Tuesday, February 8, 2011

The Great Gatsby-Chapter Six-Greg Davis

Chapter 6 Pages 97-111

Chapter six begins in the form of a flashback from Nick. He describes James Gatz, a man from North Dakota. Gatz met a man named Dan Cody, who gave Gatz a job as an assistant on Dan's yacht. Cody and Gatz are like a master and an apprentice, this is when Gatz becomes Gatsby. Once Cody dies, Gatsby becomes liek Cody. Nick stops by Jay's house and sees Tom there. Tom had been riding with the Sloanes, and in Gatsby's conversation he is invited to dine with them-Tom does not know about Daisy and Gatsby. Later, Gatsby has a party, where Tom and Daisy do not have a good time, and Tom criticizes Daisy for liking Gatsby. Tom believes Gatsby is a phony, and they leave. Gatsby is upset, and explains to Nick that he wants things like they were. He wants his money to solve his problems, mainly the problem with Daisy.

Dan Cody

"....a gray, florid man with a hard, empty face-the pioneer debauchee, who during one phase of American life brought back to the Eastern seaboard the savage violence of the frontier brothel and saloon." (Pg 100 Fitzgerald)

-Rich
-A drinker
-Gatsby's good friend and employer
-50, a product of the Nevada silver fields

Dan Cody is Gatsby's master. Cody created Gatsby, and Gatsby followed Cody's example. It is weird since this reminds me of Star Wars. Palpatine (Cody) takes Anakin (James), and creates him into a new dark person, -Darth Vader-Jay Gatsby. Also keep in mind, they both turn to a "dark side", but in Jame's case it is money, it is the money that is creating him into an "evil" person, it is what drives him, and he does not realize what it will do to his life. And to continue with this analogy, Darth Vader then tries to take an apprentice too, Luke, much like how Gatsby has Klipspringer. Maybe Gatsby wants to be like a Cody to Klipspringer. Dan is a character who sets up Gatsby for his future, Dan thinks he is helping, but is he really? Cody shows him the power of money, and maybe that's the wrong message.
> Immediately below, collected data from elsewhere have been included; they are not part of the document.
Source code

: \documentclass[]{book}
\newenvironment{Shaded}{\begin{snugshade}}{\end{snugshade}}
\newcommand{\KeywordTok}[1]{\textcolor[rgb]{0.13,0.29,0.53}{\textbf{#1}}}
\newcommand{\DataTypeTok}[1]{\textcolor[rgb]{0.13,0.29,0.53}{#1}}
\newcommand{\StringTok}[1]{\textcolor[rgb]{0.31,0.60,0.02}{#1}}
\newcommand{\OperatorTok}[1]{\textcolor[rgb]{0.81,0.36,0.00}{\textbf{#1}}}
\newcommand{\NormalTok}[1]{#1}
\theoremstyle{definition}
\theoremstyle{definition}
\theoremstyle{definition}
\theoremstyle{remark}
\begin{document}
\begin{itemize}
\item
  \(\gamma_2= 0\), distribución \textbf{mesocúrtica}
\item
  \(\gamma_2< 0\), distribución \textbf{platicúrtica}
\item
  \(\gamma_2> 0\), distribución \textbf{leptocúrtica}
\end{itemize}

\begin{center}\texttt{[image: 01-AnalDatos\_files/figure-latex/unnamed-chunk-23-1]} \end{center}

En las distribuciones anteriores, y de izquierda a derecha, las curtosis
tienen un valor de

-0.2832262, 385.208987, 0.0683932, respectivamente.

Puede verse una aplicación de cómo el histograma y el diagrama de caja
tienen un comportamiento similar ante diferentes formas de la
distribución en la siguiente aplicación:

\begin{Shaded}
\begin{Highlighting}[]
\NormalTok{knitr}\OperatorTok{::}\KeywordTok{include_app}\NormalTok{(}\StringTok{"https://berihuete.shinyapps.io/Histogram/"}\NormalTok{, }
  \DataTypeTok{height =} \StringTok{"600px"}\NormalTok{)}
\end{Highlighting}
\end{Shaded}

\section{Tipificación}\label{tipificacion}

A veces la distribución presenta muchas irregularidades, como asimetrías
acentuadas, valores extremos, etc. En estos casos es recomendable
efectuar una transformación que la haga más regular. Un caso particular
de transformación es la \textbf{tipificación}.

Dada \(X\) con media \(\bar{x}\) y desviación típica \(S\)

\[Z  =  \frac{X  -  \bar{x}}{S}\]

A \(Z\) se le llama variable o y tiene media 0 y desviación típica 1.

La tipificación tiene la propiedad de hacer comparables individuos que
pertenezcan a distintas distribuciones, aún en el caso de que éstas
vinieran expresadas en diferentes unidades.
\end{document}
"For a while these reveries provided an outlet for his imagination; they were a satisfactory hint of the unreality of reality, a promise that the rock of the world was founded securely on a fairy's wing." (Pg 99 Fitzgerald)
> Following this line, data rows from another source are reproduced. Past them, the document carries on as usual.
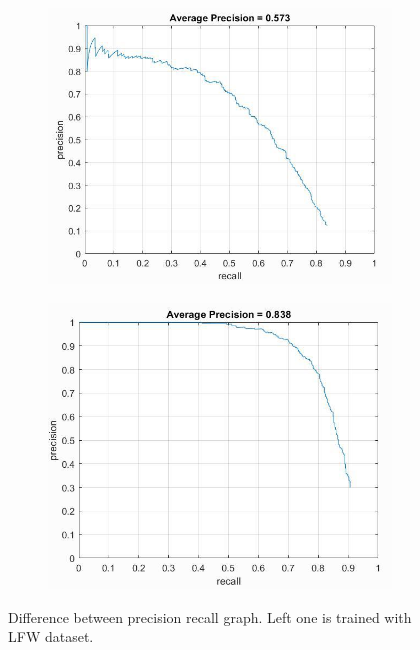 \documentclass{article}
\begin{document}
\begin{figure}[!htb]
\begin{subfigure}{.48\textwidth}
  \centering
  \includegraphics[width=.99\textwidth]{lfw.jpg}
\end{subfigure}
\begin{subfigure}{.48\textwidth}
  \centering
  \includegraphics[width=.99\textwidth]{nowarp.jpg}
\end{subfigure}
\caption{Difference between precision recall graph. Left one is trained with LFW dataset.}
\end{figure}
\end{document}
The metaphor of this quote can explain a majority of the novel: Gatsby does every action for the purpose to attain Daisy. "a rock of the world....on a fairy's wing" Fitzgerald is trying to let us imagine that image of Gatsby's whole life dedicated to pleasing Daisy. Fitzgerald is saying that Gatsby lives in a fantasy world, he needs to get in the present, and start working for the future.